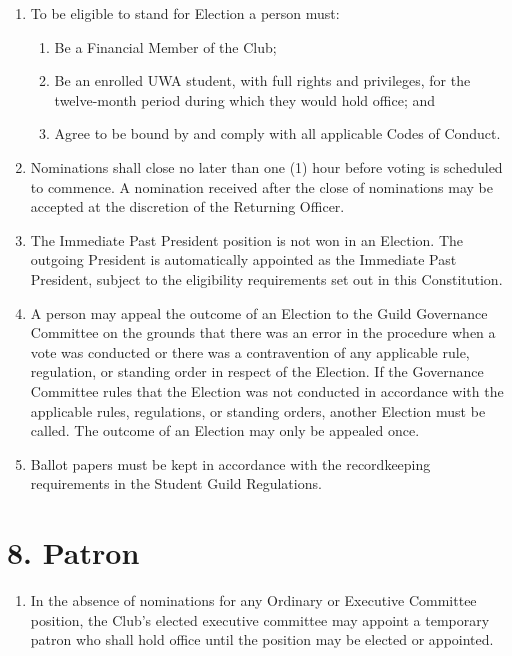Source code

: \documentclass[12pt]{article}
\begin{document}
\begin{enumerate}[label=7.\arabic*]
\item To be eligible to stand for Election a person must:
  \begin{enumerate}[label=7.9.\arabic*]
    \item Be a Financial Member of the Club;
    \item Be an enrolled UWA student, with full rights and privileges, for the twelve-month period during which they would hold office; and
    \item Agree to be bound by and comply with all applicable Codes of Conduct.
  \end{enumerate}

\item Nominations shall close no later than one (1) hour before voting is scheduled to commence. A nomination received after the close of nominations may be accepted at the discretion of the Returning Officer.

\item The Immediate Past President position is not won in an Election. The outgoing President is automatically appointed as the Immediate Past President, subject to the eligibility requirements set out in this Constitution.

\item A person may appeal the outcome of an Election to the Guild Governance Committee on the grounds that there was an error in the procedure when a vote was conducted or there was a contravention of any applicable rule, regulation, or standing order in respect of the Election. If the Governance Committee rules that the Election was not conducted in accordance with the applicable rules, regulations, or standing orders, another Election must be called. The outcome of an Election may only be appealed once.

\item Ballot papers must be kept in accordance with the recordkeeping requirements in the Student Guild Regulations.
\end{enumerate}

\section{8. Patron}
\begin{enumerate}[label=8.\arabic*]
 \item In the absence of nominations for any Ordinary or Executive Committee position, the Club’s elected executive committee may appoint a temporary patron who shall hold office until the position may be elected or appointed.
\end{enumerate}
%
\end{document}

++++++++++

Retype all the entries exactly; drop the pictures.

Source code

: \documentclass[12pt]{article}
\begin{document}
\begin{enumerate}[label=7.\arabic*]
\item To be eligible to stand for Election a person must:
  \begin{enumerate}[label=7.9.\arabic*]
    \item Be a Financial Member of the Club;
    \item Be an enrolled UWA student, with full rights and privileges, for the twelve-month period during which they would hold office; and
    \item Agree to be bound by and comply with all applicable Codes of Conduct.
  \end{enumerate}

\item Nominations shall close no later than one (1) hour before voting is scheduled to commence. A nomination received after the close of nominations may be accepted at the discretion of the Returning Officer.

\item The Immediate Past President position is not won in an Election. The outgoing President is automatically appointed as the Immediate Past President, subject to the eligibility requirements set out in this Constitution.

\item A person may appeal the outcome of an Election to the Guild Governance Committee on the grounds that there was an error in the procedure when a vote was conducted or there was a contravention of any applicable rule, regulation, or standing order in respect of the Election. If the Governance Committee rules that the Election was not conducted in accordance with the applicable rules, regulations, or standing orders, another Election must be called. The outcome of an Election may only be appealed once.

\item Ballot papers must be kept in accordance with the recordkeeping requirements in the Student Guild Regulations.
\end{enumerate}

\section{8. Patron}
\begin{enumerate}[label=8.\arabic*]
 \item In the absence of nominations for any Ordinary or Executive Committee position, the Club’s elected executive committee may appoint a temporary patron who shall hold office until the position may be elected or appointed.
\end{enumerate}
%
\end{document}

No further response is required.